Richard’s eyes stared at him blankly. «What do you mean, Sam? I told you where I got them.»

«Yes, but—you weren’t kidding, or anything? I mean, maybe you bought them for Aubrey, and thought we’d object if you gave her such an expensive present, so you—uh—»

«No, honest, I didn’t.»

«But dammit, Dick, they couldn’t have fallen out of a window, or dropped out, and not broken. They’re wax. Couldn’t someone walking behind you—or going by in an auto or something—?»

«There wasn’t anyone around, Sam. Nobody at all. I’ve wondered about it myself. But if I was lying, I wouldn’t make up a screwy story like that, would I? I’d just say I found them on a park bench or a seat in a movie. But why are you curious?»

«I—uh—I just got to wondering.»

Sam Walters kept on wondering, too.

They were little things, most of them. Like the time Aubrey had said, «Papa Geezenstack didn’t go to work this morning. He’s in bed, sick.»

«So?» Sam had asked. «And what is wrong with the gentleman?»

«Something he ate, I guess.»

And the next morning, at breakfast, «And how is Mr. Geezenstack, Aubrey?»

«A little better, but he isn’t going to work today yet, the doctor said. Tomorrow, maybe.»

And the next day, Mr. Geezenstack went back to work. That, as it happened, was the day Sam Walters came home feeling quite ill, as a result of something he’d eaten for lunch. Yes, he’d missed two days from work. The first time he’d missed work on account of illness in several years.

And some things were quicker than that, and some slower. You couldn’t put your finger on it and say, «Well, if this happens to the Geezenstacks, it will happen to us in twenty-four hours.» Sometimes it was less than an hour. Sometimes as long as a week.

«Mama and Papa Geezenstack had a quarrel today.»

And Sam had tried to avoid that quarrel with Edith, but it seemed he just couldn’t. He’d been quite late getting home, through no fault of his own. It had happened often, but this time Edith took exception. Soft answers failed to turn away wrath, and at last he’d lost his own temper.

«Uncle Geezenstack is going away for a visit.» Richard hadn’t been out of town for years, but the next week he took a sudden notion to run down to New York. «Pete and Amy, you know. Got a letter from them asking me—»

«When?» Sam asked, almost sharply. «When did you get the letter?»

«Yesterday.»

«Then last week you weren’t— This sounds like a silly question, Dick, but last week were you thinking about going anywhere? Did you say anything to—to anyone about the possibility of your visiting someone?»

«Lord, no. Hadn’t even thought about Pete and Amy for months, till I got their letter yesterday. Want me to stay a week.»

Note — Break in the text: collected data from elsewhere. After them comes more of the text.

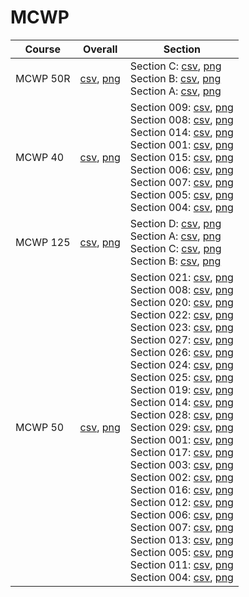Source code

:# MCWP

| Course | Overall | Section |
| ------ | ------- | ------- |
| MCWP 50R | [csv](https://github.com/UCSD-Historical-Enrollment-Data/2024Spring/blob/main/overall/MCWP%2050R.csv), [png](https://raw.githubusercontent.com/UCSD-Historical-Enrollment-Data/2024Spring/main/plot_overall/MCWP%2050R.png) | Section C: [csv](https://github.com/UCSD-Historical-Enrollment-Data/2024Spring/blob/main/section/MCWP%2050R_C.csv), [png](https://raw.githubusercontent.com/UCSD-Historical-Enrollment-Data/2024Spring/main/plot_section/MCWP%2050R_C.png)<br>Section B: [csv](https://github.com/UCSD-Historical-Enrollment-Data/2024Spring/blob/main/section/MCWP%2050R_B.csv), [png](https://raw.githubusercontent.com/UCSD-Historical-Enrollment-Data/2024Spring/main/plot_section/MCWP%2050R_B.png)<br>Section A: [csv](https://github.com/UCSD-Historical-Enrollment-Data/2024Spring/blob/main/section/MCWP%2050R_A.csv), [png](https://raw.githubusercontent.com/UCSD-Historical-Enrollment-Data/2024Spring/main/plot_section/MCWP%2050R_A.png) |
| MCWP 40 | [csv](https://github.com/UCSD-Historical-Enrollment-Data/2024Spring/blob/main/overall/MCWP%2040.csv), [png](https://raw.githubusercontent.com/UCSD-Historical-Enrollment-Data/2024Spring/main/plot_overall/MCWP%2040.png) | Section 009: [csv](https://github.com/UCSD-Historical-Enrollment-Data/2024Spring/blob/main/section/MCWP%2040_009.csv), [png](https://raw.githubusercontent.com/UCSD-Historical-Enrollment-Data/2024Spring/main/plot_section/MCWP%2040_009.png)<br>Section 008: [csv](https://github.com/UCSD-Historical-Enrollment-Data/2024Spring/blob/main/section/MCWP%2040_008.csv), [png](https://raw.githubusercontent.com/UCSD-Historical-Enrollment-Data/2024Spring/main/plot_section/MCWP%2040_008.png)<br>Section 014: [csv](https://github.com/UCSD-Historical-Enrollment-Data/2024Spring/blob/main/section/MCWP%2040_014.csv), [png](https://raw.githubusercontent.com/UCSD-Historical-Enrollment-Data/2024Spring/main/plot_section/MCWP%2040_014.png)<br>Section 001: [csv](https://github.com/UCSD-Historical-Enrollment-Data/2024Spring/blob/main/section/MCWP%2040_001.csv), [png](https://raw.githubusercontent.com/UCSD-Historical-Enrollment-Data/2024Spring/main/plot_section/MCWP%2040_001.png)<br>Section 015: [csv](https://github.com/UCSD-Historical-Enrollment-Data/2024Spring/blob/main/section/MCWP%2040_015.csv), [png](https://raw.githubusercontent.com/UCSD-Historical-Enrollment-Data/2024Spring/main/plot_section/MCWP%2040_015.png)<br>Section 006: [csv](https://github.com/UCSD-Historical-Enrollment-Data/2024Spring/blob/main/section/MCWP%2040_006.csv), [png](https://raw.githubusercontent.com/UCSD-Historical-Enrollment-Data/2024Spring/main/plot_section/MCWP%2040_006.png)<br>Section 007: [csv](https://github.com/UCSD-Historical-Enrollment-Data/2024Spring/blob/main/section/MCWP%2040_007.csv), [png](https://raw.githubusercontent.com/UCSD-Historical-Enrollment-Data/2024Spring/main/plot_section/MCWP%2040_007.png)<br>Section 005: [csv](https://github.com/UCSD-Historical-Enrollment-Data/2024Spring/blob/main/section/MCWP%2040_005.csv), [png](https://raw.githubusercontent.com/UCSD-Historical-Enrollment-Data/2024Spring/main/plot_section/MCWP%2040_005.png)<br>Section 004: [csv](https://github.com/UCSD-Historical-Enrollment-Data/2024Spring/blob/main/section/MCWP%2040_004.csv), [png](https://raw.githubusercontent.com/UCSD-Historical-Enrollment-Data/2024Spring/main/plot_section/MCWP%2040_004.png) |
| MCWP 125 | [csv](https://github.com/UCSD-Historical-Enrollment-Data/2024Spring/blob/main/overall/MCWP%20125.csv), [png](https://raw.githubusercontent.com/UCSD-Historical-Enrollment-Data/2024Spring/main/plot_overall/MCWP%20125.png) | Section D: [csv](https://github.com/UCSD-Historical-Enrollment-Data/2024Spring/blob/main/section/MCWP%20125_D.csv), [png](https://raw.githubusercontent.com/UCSD-Historical-Enrollment-Data/2024Spring/main/plot_section/MCWP%20125_D.png)<br>Section A: [csv](https://github.com/UCSD-Historical-Enrollment-Data/2024Spring/blob/main/section/MCWP%20125_A.csv), [png](https://raw.githubusercontent.com/UCSD-Historical-Enrollment-Data/2024Spring/main/plot_section/MCWP%20125_A.png)<br>Section C: [csv](https://github.com/UCSD-Historical-Enrollment-Data/2024Spring/blob/main/section/MCWP%20125_C.csv), [png](https://raw.githubusercontent.com/UCSD-Historical-Enrollment-Data/2024Spring/main/plot_section/MCWP%20125_C.png)<br>Section B: [csv](https://github.com/UCSD-Historical-Enrollment-Data/2024Spring/blob/main/section/MCWP%20125_B.csv), [png](https://raw.githubusercontent.com/UCSD-Historical-Enrollment-Data/2024Spring/main/plot_section/MCWP%20125_B.png) |
| MCWP 50 | [csv](https://github.com/UCSD-Historical-Enrollment-Data/2024Spring/blob/main/overall/MCWP%2050.csv), [png](https://raw.githubusercontent.com/UCSD-Historical-Enrollment-Data/2024Spring/main/plot_overall/MCWP%2050.png) | Section 021: [csv](https://github.com/UCSD-Historical-Enrollment-Data/2024Spring/blob/main/section/MCWP%2050_021.csv), [png](https://raw.githubusercontent.com/UCSD-Historical-Enrollment-Data/2024Spring/main/plot_section/MCWP%2050_021.png)<br>Section 008: [csv](https://github.com/UCSD-Historical-Enrollment-Data/2024Spring/blob/main/section/MCWP%2050_008.csv), [png](https://raw.githubusercontent.com/UCSD-Historical-Enrollment-Data/2024Spring/main/plot_section/MCWP%2050_008.png)<br>Section 020: [csv](https://github.com/UCSD-Historical-Enrollment-Data/2024Spring/blob/main/section/MCWP%2050_020.csv), [png](https://raw.githubusercontent.com/UCSD-Historical-Enrollment-Data/2024Spring/main/plot_section/MCWP%2050_020.png)<br>Section 022: [csv](https://github.com/UCSD-Historical-Enrollment-Data/2024Spring/blob/main/section/MCWP%2050_022.csv), [png](https://raw.githubusercontent.com/UCSD-Historical-Enrollment-Data/2024Spring/main/plot_section/MCWP%2050_022.png)<br>Section 023: [csv](https://github.com/UCSD-Historical-Enrollment-Data/2024Spring/blob/main/section/MCWP%2050_023.csv), [png](https://raw.githubusercontent.com/UCSD-Historical-Enrollment-Data/2024Spring/main/plot_section/MCWP%2050_023.png)<br>Section 027: [csv](https://github.com/UCSD-Historical-Enrollment-Data/2024Spring/blob/main/section/MCWP%2050_027.csv), [png](https://raw.githubusercontent.com/UCSD-Historical-Enrollment-Data/2024Spring/main/plot_section/MCWP%2050_027.png)<br>Section 026: [csv](https://github.com/UCSD-Historical-Enrollment-Data/2024Spring/blob/main/section/MCWP%2050_026.csv), [png](https://raw.githubusercontent.com/UCSD-Historical-Enrollment-Data/2024Spring/main/plot_section/MCWP%2050_026.png)<br>Section 024: [csv](https://github.com/UCSD-Historical-Enrollment-Data/2024Spring/blob/main/section/MCWP%2050_024.csv), [png](https://raw.githubusercontent.com/UCSD-Historical-Enrollment-Data/2024Spring/main/plot_section/MCWP%2050_024.png)<br>Section 025: [csv](https://github.com/UCSD-Historical-Enrollment-Data/2024Spring/blob/main/section/MCWP%2050_025.csv), [png](https://raw.githubusercontent.com/UCSD-Historical-Enrollment-Data/2024Spring/main/plot_section/MCWP%2050_025.png)<br>Section 019: [csv](https://github.com/UCSD-Historical-Enrollment-Data/2024Spring/blob/main/section/MCWP%2050_019.csv), [png](https://raw.githubusercontent.com/UCSD-Historical-Enrollment-Data/2024Spring/main/plot_section/MCWP%2050_019.png)<br>Section 014: [csv](https://github.com/UCSD-Historical-Enrollment-Data/2024Spring/blob/main/section/MCWP%2050_014.csv), [png](https://raw.githubusercontent.com/UCSD-Historical-Enrollment-Data/2024Spring/main/plot_section/MCWP%2050_014.png)<br>Section 028: [csv](https://github.com/UCSD-Historical-Enrollment-Data/2024Spring/blob/main/section/MCWP%2050_028.csv), [png](https://raw.githubusercontent.com/UCSD-Historical-Enrollment-Data/2024Spring/main/plot_section/MCWP%2050_028.png)<br>Section 029: [csv](https://github.com/UCSD-Historical-Enrollment-Data/2024Spring/blob/main/section/MCWP%2050_029.csv), [png](https://raw.githubusercontent.com/UCSD-Historical-Enrollment-Data/2024Spring/main/plot_section/MCWP%2050_029.png)<br>Section 001: [csv](https://github.com/UCSD-Historical-Enrollment-Data/2024Spring/blob/main/section/MCWP%2050_001.csv), [png](https://raw.githubusercontent.com/UCSD-Historical-Enrollment-Data/2024Spring/main/plot_section/MCWP%2050_001.png)<br>Section 017: [csv](https://github.com/UCSD-Historical-Enrollment-Data/2024Spring/blob/main/section/MCWP%2050_017.csv), [png](https://raw.githubusercontent.com/UCSD-Historical-Enrollment-Data/2024Spring/main/plot_section/MCWP%2050_017.png)<br>Section 003: [csv](https://github.com/UCSD-Historical-Enrollment-Data/2024Spring/blob/main/section/MCWP%2050_003.csv), [png](https://raw.githubusercontent.com/UCSD-Historical-Enrollment-Data/2024Spring/main/plot_section/MCWP%2050_003.png)<br>Section 002: [csv](https://github.com/UCSD-Historical-Enrollment-Data/2024Spring/blob/main/section/MCWP%2050_002.csv), [png](https://raw.githubusercontent.com/UCSD-Historical-Enrollment-Data/2024Spring/main/plot_section/MCWP%2050_002.png)<br>Section 016: [csv](https://github.com/UCSD-Historical-Enrollment-Data/2024Spring/blob/main/section/MCWP%2050_016.csv), [png](https://raw.githubusercontent.com/UCSD-Historical-Enrollment-Data/2024Spring/main/plot_section/MCWP%2050_016.png)<br>Section 012: [csv](https://github.com/UCSD-Historical-Enrollment-Data/2024Spring/blob/main/section/MCWP%2050_012.csv), [png](https://raw.githubusercontent.com/UCSD-Historical-Enrollment-Data/2024Spring/main/plot_section/MCWP%2050_012.png)<br>Section 006: [csv](https://github.com/UCSD-Historical-Enrollment-Data/2024Spring/blob/main/section/MCWP%2050_006.csv), [png](https://raw.githubusercontent.com/UCSD-Historical-Enrollment-Data/2024Spring/main/plot_section/MCWP%2050_006.png)<br>Section 007: [csv](https://github.com/UCSD-Historical-Enrollment-Data/2024Spring/blob/main/section/MCWP%2050_007.csv), [png](https://raw.githubusercontent.com/UCSD-Historical-Enrollment-Data/2024Spring/main/plot_section/MCWP%2050_007.png)<br>Section 013: [csv](https://github.com/UCSD-Historical-Enrollment-Data/2024Spring/blob/main/section/MCWP%2050_013.csv), [png](https://raw.githubusercontent.com/UCSD-Historical-Enrollment-Data/2024Spring/main/plot_section/MCWP%2050_013.png)<br>Section 005: [csv](https://github.com/UCSD-Historical-Enrollment-Data/2024Spring/blob/main/section/MCWP%2050_005.csv), [png](https://raw.githubusercontent.com/UCSD-Historical-Enrollment-Data/2024Spring/main/plot_section/MCWP%2050_005.png)<br>Section 011: [csv](https://github.com/UCSD-Historical-Enrollment-Data/2024Spring/blob/main/section/MCWP%2050_011.csv), [png](https://raw.githubusercontent.com/UCSD-Historical-Enrollment-Data/2024Spring/main/plot_section/MCWP%2050_011.png)<br>Section 004: [csv](https://github.com/UCSD-Historical-Enrollment-Data/2024Spring/blob/main/section/MCWP%2050_004.csv), [png](https://raw.githubusercontent.com/UCSD-Historical-Enrollment-Data/2024Spring/main/plot_section/MCWP%2050_004.png) |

«You’ll be back in three days—maybe,» Sam had said. He wouldn’t explain, even when Richard did come back in three days. It sounded just too damn’ silly to say that he’d known how long Richard was going to be gone, because that was how long Uncle Geezenstack had been away.

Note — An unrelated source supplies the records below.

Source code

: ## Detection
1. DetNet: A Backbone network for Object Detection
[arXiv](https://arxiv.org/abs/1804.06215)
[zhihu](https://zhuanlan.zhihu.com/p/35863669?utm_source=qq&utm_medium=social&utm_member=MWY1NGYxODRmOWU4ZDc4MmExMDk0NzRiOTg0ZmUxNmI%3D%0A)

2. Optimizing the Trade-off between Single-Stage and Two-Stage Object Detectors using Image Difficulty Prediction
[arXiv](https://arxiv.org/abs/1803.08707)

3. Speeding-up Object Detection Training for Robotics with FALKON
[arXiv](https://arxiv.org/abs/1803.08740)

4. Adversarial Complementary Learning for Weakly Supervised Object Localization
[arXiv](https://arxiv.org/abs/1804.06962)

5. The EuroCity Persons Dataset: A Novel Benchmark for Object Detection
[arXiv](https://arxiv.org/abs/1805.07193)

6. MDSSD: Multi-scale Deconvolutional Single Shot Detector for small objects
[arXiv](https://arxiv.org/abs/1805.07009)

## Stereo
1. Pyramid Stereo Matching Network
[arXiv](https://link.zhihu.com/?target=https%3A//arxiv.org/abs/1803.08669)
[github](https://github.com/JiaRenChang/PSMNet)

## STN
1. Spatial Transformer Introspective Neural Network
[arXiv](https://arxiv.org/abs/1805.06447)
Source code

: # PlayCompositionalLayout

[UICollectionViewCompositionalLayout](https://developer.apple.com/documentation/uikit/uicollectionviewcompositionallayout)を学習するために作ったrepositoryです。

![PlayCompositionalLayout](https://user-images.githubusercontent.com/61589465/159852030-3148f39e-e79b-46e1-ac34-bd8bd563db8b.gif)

Sam Walters began to watch his daughter, and to wonder. She, of course, was the one who made the Geezenstacks do whatever they did. Was it possible that Aubrey had some strange preternatural insight which caused her, unconsciously, to predict things that were going to happen to the Walters and to Richard?

He didn’t, of course, believe in clairvoyance. But was Aubrey clairvoyant?

«Mrs. Geezenstack’s going shopping today. She’s going to buy a new coat.»

That one almost sounded like a put-up job. Edith had smiled at Aubrey and then looked at Sam. «That reminds me, Sam. Tomorrow I’ll be downtown, and there’s a sale at—»

«But, Edith, these are war times. And you don’t need a coat.»

He’d argued so earnestly that he made himself late for work. Arguing uphill, because he really could afford the coat and she really hadn’t bought one for two years. But he couldn’t explain that the real reason he didn’t want her to buy one was that Mrs. Geezen— Why, it was too silly to say, even to himself.